Harvey immigrated to the United States from England in 1850 when he was just 15. With his entrepreneurial spirit, he managed to open a café in St. Louis by the time he was 22. When that business partnership fell through, he got a job as a freight agent at the Hannibal & St. Joseph Railroad, which would later become part of BNSF predecessor Chicago, Burlington & Quincy Railroad (CB&Q). As an agent, Harvey traveled the Midwest during the week and stayed home with his family in Kansas on weekends. 

During his travels, Harvey noticed how poor dining accommodations were for travelers when trains stopped to refill the engine’s water tanks. A businessman and restaurateur at heart, he approached his superiors about opening lunchrooms and dining halls along the route. They dismissed the idea, but it was suggested that he try the Atchison, Topeka and Santa Fe Railway (ATSF). In 1867, he met with Charles Morse, the superintendent of ATSF, and the two struck a deal setting up restaurants called Harvey Houses along the ATSF route.

Harvey Houses aimed to provide passengers with comfort and luxury at a moderate price. Male wait staff were prone to fighting, so he hired women. Newspaper ads were placed to recruit young, attractive women "of good character" to be waitresses and provide hospitality to the passengers. The women, who were famously known as Harvey Girls, received free meals and housing while earning $17.50 per month. At a time when career paths for young women were scarce, being a Harvey Girl offered the allure of adventure and a sense of stability.

The restaurants operated like well-oiled machines. To accommodate large numbers of travelers in a short amount of time, a system was created between the Harvey Houses and incoming passenger trains.

First, as the train hurtled toward the station before a meal stop, a member of the train crew would walk through the railcars asking passengers if they would be dining or not. The crew member then wired ahead of the stop to let the restaurant know how many meals to prepare. Waitresses would begin preparing for the onslaught of visitors by setting plates and cups at tables in accordance with the count. By the time the travelers entered the doors, hot meals were already being placed on tables.

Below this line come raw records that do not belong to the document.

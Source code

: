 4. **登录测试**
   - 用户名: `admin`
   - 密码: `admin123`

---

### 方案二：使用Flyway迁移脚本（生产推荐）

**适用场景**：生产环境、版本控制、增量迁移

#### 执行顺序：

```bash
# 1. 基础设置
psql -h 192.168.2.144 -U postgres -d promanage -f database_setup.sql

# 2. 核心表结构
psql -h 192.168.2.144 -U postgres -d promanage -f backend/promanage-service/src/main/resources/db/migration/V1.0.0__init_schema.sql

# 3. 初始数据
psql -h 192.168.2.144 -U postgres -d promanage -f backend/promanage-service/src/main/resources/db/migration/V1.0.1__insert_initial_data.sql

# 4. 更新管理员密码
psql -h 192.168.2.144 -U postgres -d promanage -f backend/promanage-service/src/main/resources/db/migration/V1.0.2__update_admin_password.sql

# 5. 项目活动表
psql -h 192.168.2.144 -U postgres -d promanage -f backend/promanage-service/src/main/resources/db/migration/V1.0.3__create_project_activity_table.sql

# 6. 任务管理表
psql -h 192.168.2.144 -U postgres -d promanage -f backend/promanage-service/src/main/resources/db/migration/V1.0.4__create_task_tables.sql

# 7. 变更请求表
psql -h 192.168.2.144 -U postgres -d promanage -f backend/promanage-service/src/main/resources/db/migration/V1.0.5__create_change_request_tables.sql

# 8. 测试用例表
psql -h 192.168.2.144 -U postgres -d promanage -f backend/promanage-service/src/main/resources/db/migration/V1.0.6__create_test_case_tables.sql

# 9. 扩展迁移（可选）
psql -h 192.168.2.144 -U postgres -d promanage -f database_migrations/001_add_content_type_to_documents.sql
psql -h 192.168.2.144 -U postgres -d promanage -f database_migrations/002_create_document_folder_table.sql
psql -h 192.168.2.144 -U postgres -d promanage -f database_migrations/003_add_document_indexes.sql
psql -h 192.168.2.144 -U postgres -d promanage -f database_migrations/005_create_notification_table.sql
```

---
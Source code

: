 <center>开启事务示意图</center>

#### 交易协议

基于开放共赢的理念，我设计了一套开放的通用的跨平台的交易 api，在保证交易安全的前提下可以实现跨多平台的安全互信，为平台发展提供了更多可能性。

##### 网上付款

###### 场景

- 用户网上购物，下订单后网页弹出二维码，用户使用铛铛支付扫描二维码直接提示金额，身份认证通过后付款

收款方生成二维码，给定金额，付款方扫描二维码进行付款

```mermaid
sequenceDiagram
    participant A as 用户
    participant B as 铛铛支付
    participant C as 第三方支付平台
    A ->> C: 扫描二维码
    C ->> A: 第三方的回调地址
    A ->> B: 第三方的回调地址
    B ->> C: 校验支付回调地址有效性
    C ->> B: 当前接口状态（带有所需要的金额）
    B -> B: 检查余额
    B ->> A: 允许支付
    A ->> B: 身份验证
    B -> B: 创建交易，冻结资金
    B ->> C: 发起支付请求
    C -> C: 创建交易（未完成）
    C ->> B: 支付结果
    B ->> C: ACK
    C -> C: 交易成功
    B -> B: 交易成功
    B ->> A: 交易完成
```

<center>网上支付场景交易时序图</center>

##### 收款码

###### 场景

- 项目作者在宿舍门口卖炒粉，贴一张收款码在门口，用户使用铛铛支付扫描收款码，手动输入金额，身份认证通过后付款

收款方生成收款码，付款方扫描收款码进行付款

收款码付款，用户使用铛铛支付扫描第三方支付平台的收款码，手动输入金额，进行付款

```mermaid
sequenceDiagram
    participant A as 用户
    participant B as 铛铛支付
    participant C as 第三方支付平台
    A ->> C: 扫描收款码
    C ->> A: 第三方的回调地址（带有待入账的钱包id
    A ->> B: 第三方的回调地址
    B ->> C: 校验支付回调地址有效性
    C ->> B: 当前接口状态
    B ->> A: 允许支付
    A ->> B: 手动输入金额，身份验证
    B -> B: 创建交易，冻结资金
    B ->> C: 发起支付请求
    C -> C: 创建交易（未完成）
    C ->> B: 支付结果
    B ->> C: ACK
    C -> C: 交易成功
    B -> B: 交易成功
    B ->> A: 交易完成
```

When Fred Harvey died in 1901, there were more than 45 Harvey House restaurants. Even after Harvey’s passing, his legacy lived on as ATSF continued to open new Harvey Houses. His grandchildren continued serving guests through 1968, when the decline in passenger rail slowed business.

One of the Harvey Houses was the La Fonda Hotel in Santa Fe, New Mexico, a historic hotel that is still in operation. The hotel was purchased in 1925 by the ATSF and served as a Harvey House restaurant until 1969. The dining room even served a dessert named after the hotel, the La Fonda Pudding.

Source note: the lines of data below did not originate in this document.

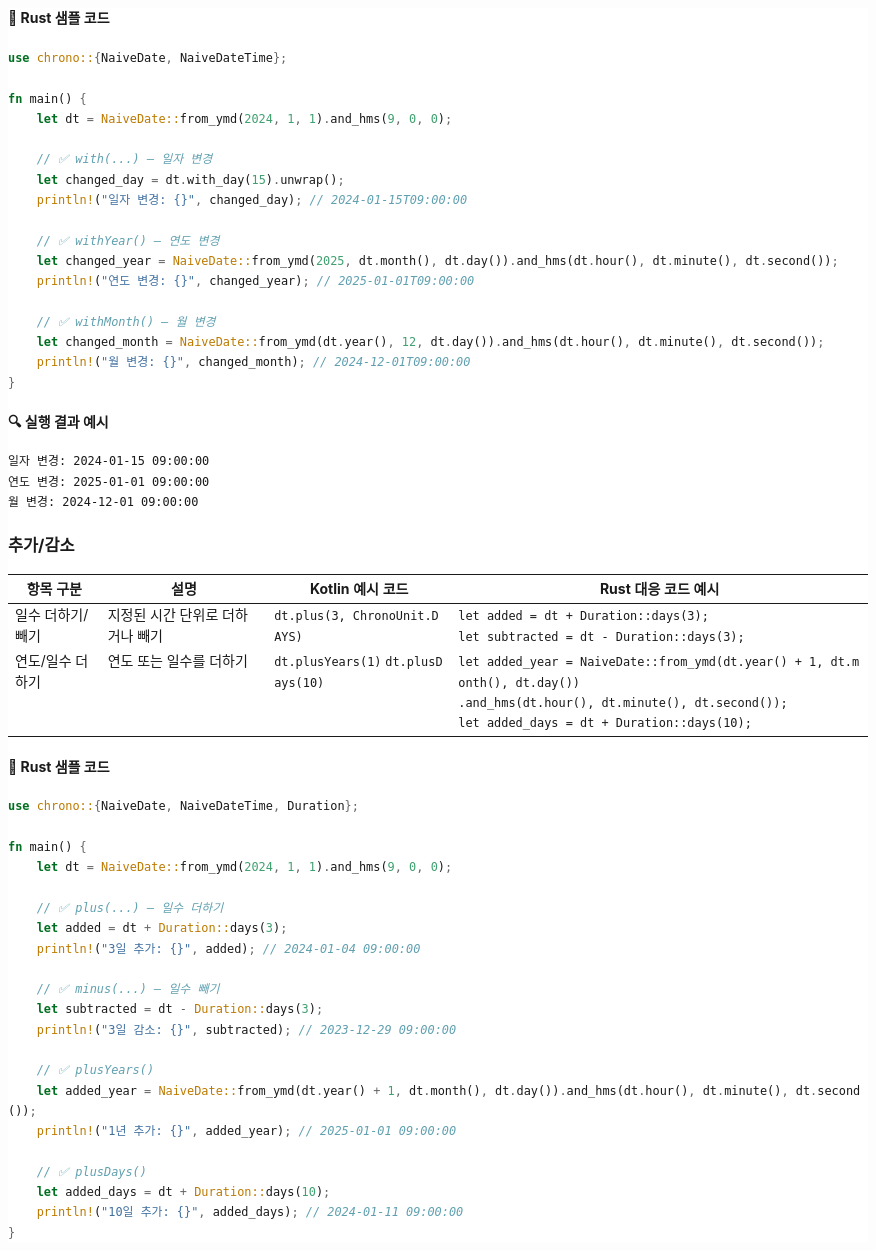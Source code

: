 #### 🧪 Rust 샘플 코드
```rust
use chrono::{NaiveDate, NaiveDateTime};

fn main() {
    let dt = NaiveDate::from_ymd(2024, 1, 1).and_hms(9, 0, 0);

    // ✅ with(...) – 일자 변경
    let changed_day = dt.with_day(15).unwrap();
    println!("일자 변경: {}", changed_day); // 2024-01-15T09:00:00

    // ✅ withYear() – 연도 변경
    let changed_year = NaiveDate::from_ymd(2025, dt.month(), dt.day()).and_hms(dt.hour(), dt.minute(), dt.second());
    println!("연도 변경: {}", changed_year); // 2025-01-01T09:00:00

    // ✅ withMonth() – 월 변경
    let changed_month = NaiveDate::from_ymd(dt.year(), 12, dt.day()).and_hms(dt.hour(), dt.minute(), dt.second());
    println!("월 변경: {}", changed_month); // 2024-12-01T09:00:00
}
```

#### 🔍 실행 결과 예시
```
일자 변경: 2024-01-15 09:00:00
연도 변경: 2025-01-01 09:00:00
월 변경: 2024-12-01 09:00:00
```


### 추가/감소

| 항목 구분     | 설명                           | Kotlin 예시 코드     | Rust 대응 코드 예시                                                                 |
|---------------|--------------------------------|------------------------------|--------------------------------------------------------------------------------------|
| 일수 더하기/빼기 | 지정된 시간 단위로 더하거나 빼기 | `dt.plus(3, ChronoUnit.DAYS)`     | `let added = dt + Duration::days(3);`<br>`let subtracted = dt - Duration::days(3);` |
| 연도/일수 더하기 | 연도 또는 일수를 더하기         | `dt.plusYears(1)` `dt.plusDays(10)` | `let added_year = NaiveDate::from_ymd(dt.year() + 1, dt.month(), dt.day())`<br>`.and_hms(dt.hour(), dt.minute(), dt.second());`<br>`let added_days = dt + Duration::days(10);` |

#### 🧪 Rust 샘플 코드
```rust
use chrono::{NaiveDate, NaiveDateTime, Duration};

fn main() {
    let dt = NaiveDate::from_ymd(2024, 1, 1).and_hms(9, 0, 0);

    // ✅ plus(...) – 일수 더하기
    let added = dt + Duration::days(3);
    println!("3일 추가: {}", added); // 2024-01-04 09:00:00

    // ✅ minus(...) – 일수 빼기
    let subtracted = dt - Duration::days(3);
    println!("3일 감소: {}", subtracted); // 2023-12-29 09:00:00

    // ✅ plusYears()
    let added_year = NaiveDate::from_ymd(dt.year() + 1, dt.month(), dt.day()).and_hms(dt.hour(), dt.minute(), dt.second());
    println!("1년 추가: {}", added_year); // 2025-01-01 09:00:00

    // ✅ plusDays()
    let added_days = dt + Duration::days(10);
    println!("10일 추가: {}", added_days); // 2024-01-11 09:00:00
}
```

As summer heats up, we encourage you to try the famous La Fonda Pudding for your next backyard barbecue!

La Fonda Pudding

Adapted from Dining by Rail by James D. Porterfield

  • 1 cup finely crushed graham crackers (12)
  • 3 egg yolks, well beaten
  • 1 cup sugar
  • 1/8 tsp. salt
  • ½ cup chopped walnuts
  • ½ tsp. vanilla extract
  • 1 tsp. baking powder
  • 3 egg whites, stiffly beaten

For topping:

  • 1 pint heavy cream, whipped
  • ½ cup chopped walnuts

Preheat oven to 350 degrees.

Crush graham crackers fine using a rolling pin and set aside for later use. Butter bottom and sides of an 8” x 8” baking pan and set aside. Separate egg yolks from whites. In medium mixing bowl, beat egg yolks until thickened and of a lemon color. Continue beating constantly as you gradually add the sugar. Into the yolk/sugar mixture, fold the graham cracker crumbs, salt, chopped walnuts, vanilla and baking powder. Beat egg whites until light peaks form, then fold into mixture. Pour mixture into baking pan and bake for 45 minutes, until inserted knife comes out clean. Remove baking pan to wire rack and let cool for 10 minutes. Remove from pan and cut into 2-inch squares. Serve topped with whipped cream and a sprinkle of chopped walnuts.